![Python logo](https://cmap.readthedocs.io/en/latest/_static/CMAP_logos/CMAP_logo_High_Res.png) 
# In this notebook we will download SeaFlow and enviormental data Using [Simons CMAP](https://simonscmap.com).

Below are the datasets that will be used
The End goalEnd goal is to create a dataset that has these variables below.



#### SeaFlow (tblSeaFlow_v1_5):
- time
- lat
- lon
- biomass

In this notebook we will also use <u> depth, and cruise</u> to match with other avalaible CMAP dataframes. 
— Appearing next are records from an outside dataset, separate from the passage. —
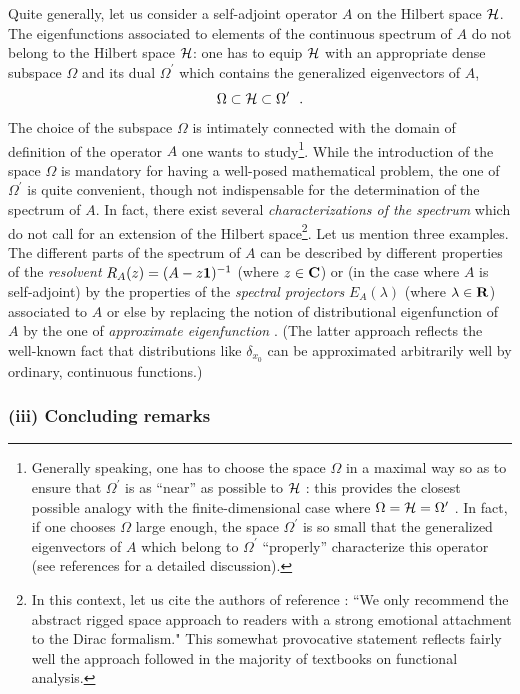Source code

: \documentclass[a4wide,12pt]{report}
\begin{document}
Quite generally, let us consider a self-adjoint operator 
$A$ on the Hilbert space ${\cal H}$. The eigenfunctions 
associated to elements of the continuous spectrum of $A$
do not belong to the Hilbert space ${\cal H}$: one has to equip 
${\cal H}$ with an appropriate dense subspace $\Omega$ and its dual 
$\Omega^{\prime}$ which contains the generalized eigenvectors
of $A$, 
\[
\Omega \subset {\cal H} \subset \Omega^{\prime}
\ \ .
\]
The choice of the subspace $\Omega$ is intimately connected 
 with the domain of definition of the operator $A$
one wants to study\footnote{Generally speaking, one has to choose
the space $\Omega$ in a maximal way so as  
to ensure that $\Omega^{\prime}$ is as ``near'' as possible
to ${\cal H}$ : this provides the closest possible 
analogy with the finite-dimensional case where 
$\Omega = {\cal H} = \Omega^{\prime}$
\cite{bere,ber}. In fact, if one chooses $\Omega$ large enough,
the space $\Omega^{\prime}$ is so small that 
the generalized eigenvectors of $A$ which belong to 
$\Omega^{\prime}$ 
``properly'' characterize 
this operator (see references \cite{ber,bere} for
a detailed discussion).}. 
While the introduction of the space  $\Omega$
is mandatory for having a well-posed mathematical problem, 
the one of $\Omega^{\prime}$ is quite convenient, though not 
indispensable for the determination of the spectrum of $A$.
In fact, there exist several {\em characterizations of the spectrum} 
which do not call for an extension of the Hilbert space\footnote{In 
this context, let us cite the authors of reference \cite{rs}: 
``We only recommend the abstract
rigged space approach to readers with a strong emotional attachment
to the Dirac formalism." This somewhat provocative statement 
reflects fairly well the approach followed in the majority of
textbooks on functional analysis.}.
Let us mention three examples.
The different parts of the spectrum of $A$
can be described by different properties of the {\em resolvent}
$R_A (z) = (A - z {\bf 1})^{-1}$
(where $z \in {\bf C}$) \cite{sg,bgc} or  (in the case where $A$
is self-adjoint) by the properties of the {\em spectral projectors}
$E_A (\lambda)$ (where $\lambda \in {\bf R}$)
associated to $A$
\cite{jvn, sg, rs} 
or else by replacing the notion of distributional eigenfunction 
of $A$ by the one of {\em approximate eigenfunction}
\cite{bgc}. (The latter approach reflects the well-known fact that 
distributions like $\delta_{x_0}$ can be approximated arbitrarily well 
by ordinary, continuous functions.)

\subsubsection{(iii) Concluding remarks} 
\end{document}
#### Mercator-Pisces Biogeochemistry Daily Forecast (cl1) and Mercator-Pisces Biogeochemistry and Weekly Forecast:<br>(we use two models since they together match the temporal bounds of available CMAP data)
- NO3
- PO4
- Fe
- Si
- chl

#### From the SeaFlow's matching cruises we will grab:
1. Temperature
2. Salinity

#### Nasa's MODIS (or Moderate Resolution Imaging Spectroradiometer) :
1. Daily PAR (or Photosynthetically Available Radiation)

Importing nessasary functions:

In [3]:
import pandas as pd
import numpy as np
import os
from datetime import datetime
import pycmap

### Set your working directory to the cloned [Github Repository](https://github.com/CristianSwift/Seaflow-Machine-Learning).

In [4]:
# Setting a working Directory
os.chdir('/Users/cristianswift/Desktop/armbrust-lab/Seaflow-Machine-Learning')


## First we need to set our API. You can create an API key [here](https://simonscmap.com/apikeymanagement) if you don't have one.
Make sure to **save it somewhere**!

In [5]:
api = pycmap.API(token='<6e1eb1d3-d364-4dfb-9121-8c23369dbbbe>')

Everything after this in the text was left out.